1. Investment potential 

Crypto assets’ attraction is broadly twofold.

The first is corruption. For criminals, cryptocurrencies offer a way to transact business, launder illegal income, and evade taxes. Blacklisted regimes, such as North Korea and Iran, have used crypto to avoid sanctions.

The second is as a speculative asset, with the price surges and diversification potential enticing a variety of professional investors and hopeful retail traders. While many may be nursing losses (bitcoin has slumped 75% from its $68,800 November 2021 high), a Coinbase-sponsored survey found institutional investors continue to increase their cryptocurrency allocations. Asset tokenisation offers even more investment opportunities.

2. Value of trust and regulation

Blockchain-based crypto assets were designed to have an independent and decentralised transaction validation mechanism with no central authority or administrator, putting them outside of governmental/central bank/financial market infrastructure control. 

“The root problem with conventional currencies is all the trust that’s required to make it work,” according to Bitcoin founder Satoshi Nakamoto in a New York Times interview. “The central bank must be trusted not to debase the currency, but the history of fiat currencies is full of breaches of that trust.”

Crypto volatility, concerns about hacking and fraud, and the collapse of the likes of TerraUSD/Luna and FTX have led to demands for more thorough regulation to bolster trust and protect investors in the sector.

3. AML/KYC and tax reporting 

Cryptocurrency-enabled criminal activities, terrorism financing, and sanctions evasion have heightened the onus on rigorous multi-jurisdictional anti-money laundering and tax reporting infrastructures. 

Government officials and tax authorities are anxious that crypto assets will undermine global tax transparency advances achieved through the Common Reporting Standard (CRS) and US Foreign Account Tax Compliance Act (FATCA), so new OECD and EU crypto asset reporting obligations are in the works too.
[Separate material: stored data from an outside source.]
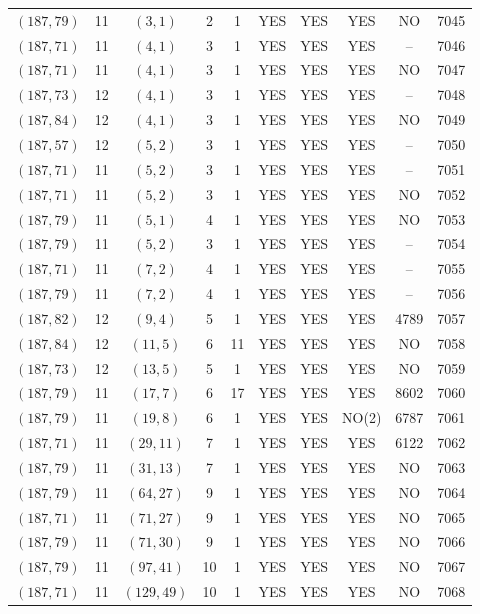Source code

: \begin{longtable}{|c|c|c|c|c|c|c|c|c|c|}
$(187, 79)$ & 11 & $(3, 1)$ & 2 & 1 & YES & YES & YES & NO & 7045\\
$(187, 71)$ & 11 & $(4, 1)$ & 3 & 1 & YES & YES & YES & -- & 7046\\
$(187, 71)$ & 11 & $(4, 1)$ & 3 & 1 & YES & YES & YES & NO & 7047\\
$(187, 73)$ & 12 & $(4, 1)$ & 3 & 1 & YES & YES & YES & -- & 7048\\
$(187, 84)$ & 12 & $(4, 1)$ & 3 & 1 & YES & YES & YES & NO & 7049\\
$(187, 57)$ & 12 & $(5, 2)$ & 3 & 1 & YES & YES & YES & -- & 7050\\
$(187, 71)$ & 11 & $(5, 2)$ & 3 & 1 & YES & YES & YES & -- & 7051\\
$(187, 71)$ & 11 & $(5, 2)$ & 3 & 1 & YES & YES & YES & NO & 7052\\
$(187, 79)$ & 11 & $(5, 1)$ & 4 & 1 & YES & YES & YES & NO & 7053\\
$(187, 79)$ & 11 & $(5, 2)$ & 3 & 1 & YES & YES & YES & -- & 7054\\
$(187, 71)$ & 11 & $(7, 2)$ & 4 & 1 & YES & YES & YES & -- & 7055\\
$(187, 79)$ & 11 & $(7, 2)$ & 4 & 1 & YES & YES & YES & -- & 7056\\
$(187, 82)$ & 12 & $(9, 4)$ & 5 & 1 & YES & YES & YES & 4789 & 7057\\
$(187, 84)$ & 12 & $(11, 5)$ & 6 & 11 & YES & YES & YES & NO & 7058\\
$(187, 73)$ & 12 & $(13, 5)$ & 5 & 1 & YES & YES & YES & NO & 7059\\
$(187, 79)$ & 11 & $(17, 7)$ & 6 & 17 & YES & YES & YES & 8602 & 7060\\
$(187, 79)$ & 11 & $(19, 8)$ & 6 & 1 & YES & YES & NO(2) & 6787 & 7061\\
$(187, 71)$ & 11 & $(29, 11)$ & 7 & 1 & YES & YES & YES & 6122 & 7062\\
$(187, 79)$ & 11 & $(31, 13)$ & 7 & 1 & YES & YES & YES & NO & 7063\\
$(187, 79)$ & 11 & $(64, 27)$ & 9 & 1 & YES & YES & YES & NO & 7064\\
$(187, 71)$ & 11 & $(71, 27)$ & 9 & 1 & YES & YES & YES & NO & 7065\\
$(187, 79)$ & 11 & $(71, 30)$ & 9 & 1 & YES & YES & YES & NO & 7066\\
$(187, 79)$ & 11 & $(97, 41)$ & 10 & 1 & YES & YES & YES & NO & 7067\\
$(187, 71)$ & 11 & $(129, 49)$ & 10 & 1 & YES & YES & YES & NO & 7068\\

\end{longtable}
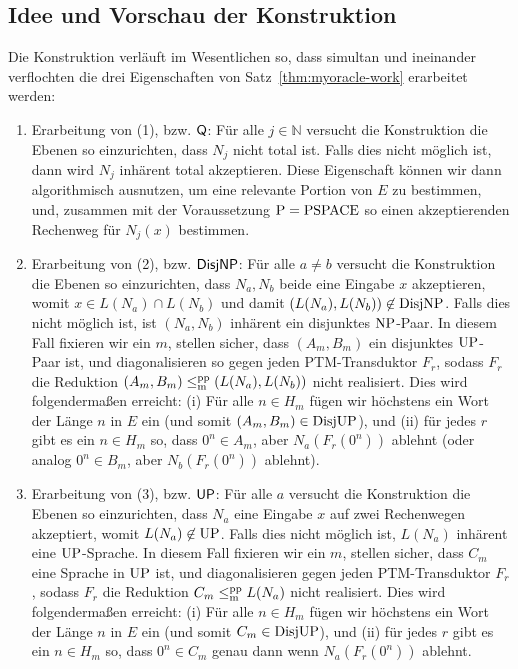 \subsection*{Idee und Vorschau der Konstruktion}

Die Konstruktion verläuft im Wesentlichen so, dass simultan und ineinander verflochten die drei Eigenschaften von Satz~\ref{thm:myoracle-work} erarbeitet werden:
\begin{enumerate}[label=\arabic*.,midpenalty=0,endpenalty=0]

    \item Erarbeitung von (1), bzw. $\mathsf{Q}$: Für alle $j\in\mathbb N$ versucht die Konstruktion die Ebenen so einzurichten, dass $N_j$ nicht total ist.
        Falls dies nicht möglich ist, dann wird $N_j$ inhärent total akzeptieren. Diese Eigenschaft können wir dann algorithmisch ausnutzen, um eine relevante Portion von $E$ zu bestimmen, und, zusammen mit der Voraussetzung $\mathrm{P}=\mathrm{PSPACE}$ so einen akzeptierenden Rechenweg für $N_j(x)$ bestimmen.

    \item Erarbeitung von (2), bzw. $\mathsf{DisjNP}$: Für alle $a\neq b$ versucht die Konstruktion die Ebenen so einzurichten, dass $N_a, N_b$ beide eine Eingabe $x$ akzeptieren, womit $x\in L(N_a)\cap L(N_b)$ und damit $(L(N_a), L(N_b))\not\in \mathrm{DisjNP}$.
        Falls dies nicht möglich ist, ist $(N_a, N_b)$ inhärent ein disjunktes $\mathrm{NP}$-Paar.
        In diesem Fall fixieren wir ein $m$, stellen sicher, dass $(A_m,B_m)$ ein disjunktes $\mathrm{UP}$-Paar ist, und diagonalisieren so gegen jeden PTM-Transduktor $F_r$, sodass $F_r$ die Reduktion $(A_m, B_m)\leq_\mathrm{m}^\mathrm{pp} (L(N_a), L(N_b))$ nicht realisiert.
        Dies wird folgendermaßen erreicht: (i) Für alle $n\in H_m$ fügen wir höchstens ein Wort der Länge $n$ in $E$ ein (und somit $(A_m, B_m)\in\mathrm{DisjUP}$), und (ii) für jedes $r$ gibt es ein $n\in H_m$ so, dass $0^{n}\in A_m$, aber $N_a(F_r(0^n))$ ablehnt (oder analog $0^n\in B_m$, aber $N_b(F_r(0^n))$ ablehnt).

    \item Erarbeitung von (3), bzw. $\mathsf{UP}$: Für alle $a$ versucht die Konstruktion die Ebenen so einzurichten, dass $N_a$ eine Eingabe $x$ auf zwei Rechenwegen akzeptiert, womit  $L(N_a)\not\in \mathrm{UP}$.
        Falls dies nicht möglich ist, $L(N_a)$ inhärent eine $\mathrm{UP}$-Sprache.
        In diesem Fall fixieren wir ein $m$, stellen sicher, dass $C_m$ eine Sprache in $\mathrm{UP}$ ist, und diagonalisieren gegen jeden PTM-Transduktor $F_r$, sodass $F_r$ die Reduktion $C_m\leq_\mathrm{m}^\mathrm{pp} L(N_a)$ nicht realisiert.
        Dies wird folgendermaßen erreicht: (i) Für alle $n\in H_m$ fügen wir höchstens ein Wort der Länge $n$ in $E$ ein (und somit $C_m\in\mathrm{DisjUP}$), und (ii) für jedes $r$ gibt es ein $n\in H_m$ so, dass $0^{n}\in C_m$ genau dann wenn $N_a(F_r(0^n))$ ablehnt.
\end{enumerate}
Automated risk profiling, source of funds checks, and sanctions list monitoring will provide essential controls. Beneficial owner screening able to handle complex, multi-level ownership structures to identify underlying owners has become increasingly important. Monitoring of real-time suspicious activity helps to detect money laundering risks and block suspicious activity and behaviour. Institutions also have to guard against the use of concealment techniques such as VPNs, proxies, mixers, or tumblers.

4. Financial transaction disintermediation 

As BNY Mellon chief executive Robin Vince observed in the Financial Times recently, digital ledger representations of traditional assets can lead to improvements in the accuracy of record-keeping, easier handling of certain asset types such as real estate and loans and speedier, more efficient settlement.

The problem for traditional market participants is that the concept of peer-to-peer networks with no central servers, storage, authority, or administrator threatens to disintermediate them from existing transaction processes. Banks, service providers, and exchanges around the world have invested in blockchain initiatives in response as they seek to promote the value of permissioned networks, rather than the permissionless vision of the blockchain evangelists.

5. The long road to innovation 

As the crypto market demonstrates, the road to successful innovation is riddled with failures. However, similar to the dotcom bubble or Britain’s Victorian-era railway boom before it, the strong will survive.

Only time will tell which crypto assets will endure, what value they will have and how big a part of investors’ allocation mix they will occupy. A recent ECB blog claimed that since Bitcoin appears unsuitable as a payment system or a form of investment, the financial industry should be wary of the long-term reputational damage of promoting Bitcoin investments. Yet, we believe cryptocurrency, in whatever form, is here for good. With it, financial institutions will need to maintain an innovative mindset if they are to cope with the opportunities and threats that come with it.